*** Opening Material for the task ***

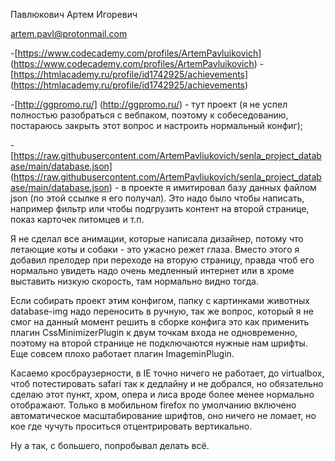 Павлюкович Артем Игоревич

artem.pavl@protonmail.com

-[https://www.codecademy.com/profiles/ArtemPavluikovich] (https://www.codecademy.com/profiles/ArtemPavluikovich)
-[https://htmlacademy.ru/profile/id1742925/achievements] (https://htmlacademy.ru/profile/id1742925/achievements)

-[http://ggpromo.ru/] (http://ggpromo.ru/) - тут проект (я не успел полностью разобраться с вебпаком, 
поэтому к собеседованию, постараюсь закрыть этот вопрос и настроить нормальный конфиг);

-[https://raw.githubusercontent.com/ArtemPavliukovich/senla_project_database/main/database.json]
(https://raw.githubusercontent.com/ArtemPavliukovich/senla_project_database/main/database.json) - в проекте я
имитировал базу данных файлом json (по этой ссылке я его получал). Это надо было чтобы написать, например
фильтр или чтобы подгрузить контент на второй странице, показ карточек питомцев и т.п.

Я не сделал все анимации, которые написала дизайнер, потому что летающие коты и собаки - это ужасно режет глаза.
Вместо этого я добавил прелодер при переходе на вторую страницу, правда чтоб его нормально увидеть надо очень 
медленный интернет или в хроме выставить низкую скорость, там нормально видно тогда.

Если собирать проект этим конфигом, папку с картинками животных database-img надо переносить в ручную, так же
вопрос, который я не смог на данный момент решить в сборке конфига это как применить плагин CssMinimizerPlugin
к двум точкам входа не одновременно, поэтому на второй странице не подключаются нужные нам шрифты. Еще совсем 
плохо работает плагин ImageminPlugin. 

Касаемо кросбраузерности, в IE точно ничего не работает, до virtualbox, чтоб потестировать safari так к дедлайну
и не добрался, но обязательно сделаю этот пункт, хром, опера и лиса вроде более менее нормально отображают.
Только в мобильном firefox по умолчанию включено автоматическое масштабирование шрифтов, оно ничего не ломает, но 
кое где чучуть проситься отцентрировать вертикально.

Ну а так, с большего, попробывал делать всё.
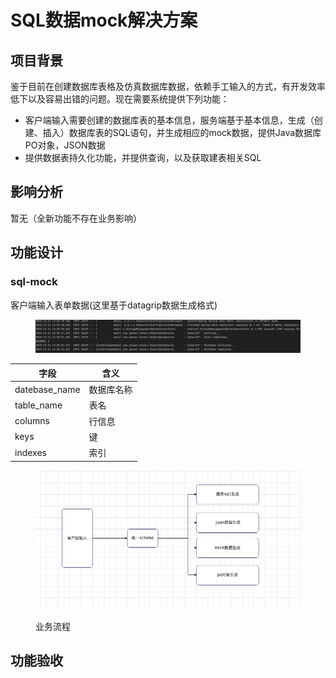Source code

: # SQL数据mock解决方案

## 项目背景

鉴于目前在创建数据库表格及仿真数据库数据，依赖手工输入的方式，有开发效率低下以及容易出错的问题。现在需要系统提供下列功能：

* 客户端输入需要创建的数据库表的基本信息，服务端基于基本信息，生成（创建、插入）数据库表的SQL语句，并生成相应的mock数据，提供Java数据库PO对象，JSON数据
* 提供数据表持久化功能，并提供查询，以及获取建表相关SQL

## 影响分析

暂无（全新功能不存在业务影响）

## 功能设计

### sql-mock

客户端输入表单数据(这里基于datagrip数据生成格式)

<figure><img src=".gitbook/assets/image.png" alt=""><figcaption></figcaption></figure>

| 字段             | 含义    |
| -------------- | ----- |
| datebase\_name | 数据库名称 |
| table\_name    | 表名    |
| columns        | 行信息   |
| keys           | 键     |
| indexes        | 索引    |

<figure><img src=".gitbook/assets/image (10).png" alt=""><figcaption><p>业务流程</p></figcaption></figure>





## 功能验收
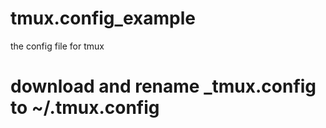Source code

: # tmux.config_example
the config file for tmux

# download and rename _tmux.config to ~/.tmux.config
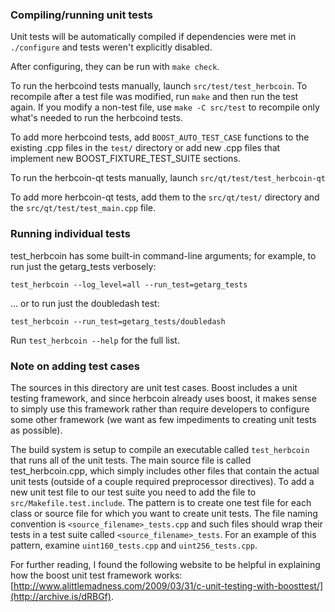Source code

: ### Compiling/running unit tests

Unit tests will be automatically compiled if dependencies were met in `./configure`
and tests weren't explicitly disabled.

After configuring, they can be run with `make check`.

To run the herbcoind tests manually, launch `src/test/test_herbcoin`. To recompile
after a test file was modified, run `make` and then run the test again. If you
modify a non-test file, use `make -C src/test` to recompile only what's needed
to run the herbcoind tests.

To add more herbcoind tests, add `BOOST_AUTO_TEST_CASE` functions to the existing
.cpp files in the `test/` directory or add new .cpp files that
implement new BOOST_FIXTURE_TEST_SUITE sections.

To run the herbcoin-qt tests manually, launch `src/qt/test/test_herbcoin-qt`

To add more herbcoin-qt tests, add them to the `src/qt/test/` directory and
the `src/qt/test/test_main.cpp` file.

### Running individual tests

test_herbcoin has some built-in command-line arguments; for
example, to run just the getarg_tests verbosely:

    test_herbcoin --log_level=all --run_test=getarg_tests

... or to run just the doubledash test:

    test_herbcoin --run_test=getarg_tests/doubledash

Run `test_herbcoin --help` for the full list.

### Note on adding test cases

The sources in this directory are unit test cases.  Boost includes a
unit testing framework, and since herbcoin already uses boost, it makes
sense to simply use this framework rather than require developers to
configure some other framework (we want as few impediments to creating
unit tests as possible).

The build system is setup to compile an executable called `test_herbcoin`
that runs all of the unit tests.  The main source file is called
test_herbcoin.cpp, which simply includes other files that contain the
actual unit tests (outside of a couple required preprocessor
directives). To add a new unit test file to our test suite you need
to add the file to `src/Makefile.test.include`. The pattern is to
create one test file for each class or source file for which you want
to create unit tests.  The file naming convention is
`<source_filename>_tests.cpp` and such files should wrap their tests
in a test suite called `<source_filename>_tests`.  For an example of
this pattern, examine `uint160_tests.cpp` and `uint256_tests.cpp`.

For further reading, I found the following website to be helpful in
explaining how the boost unit test framework works:
[http://www.alittlemadness.com/2009/03/31/c-unit-testing-with-boosttest/](http://archive.is/dRBGf).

*** Closing Material for the task ***

• _Problem details_: Filter the records for the string "ArtemPavliukovich" and copy every line that holds it.

• _Written answer_:
-[https://raw.githubusercontent.com/ArtemPavliukovich/senla_project_database/main/database.json]
(https://raw.githubusercontent.com/ArtemPavliukovich/senla_project_database/main/database.json) - в проекте я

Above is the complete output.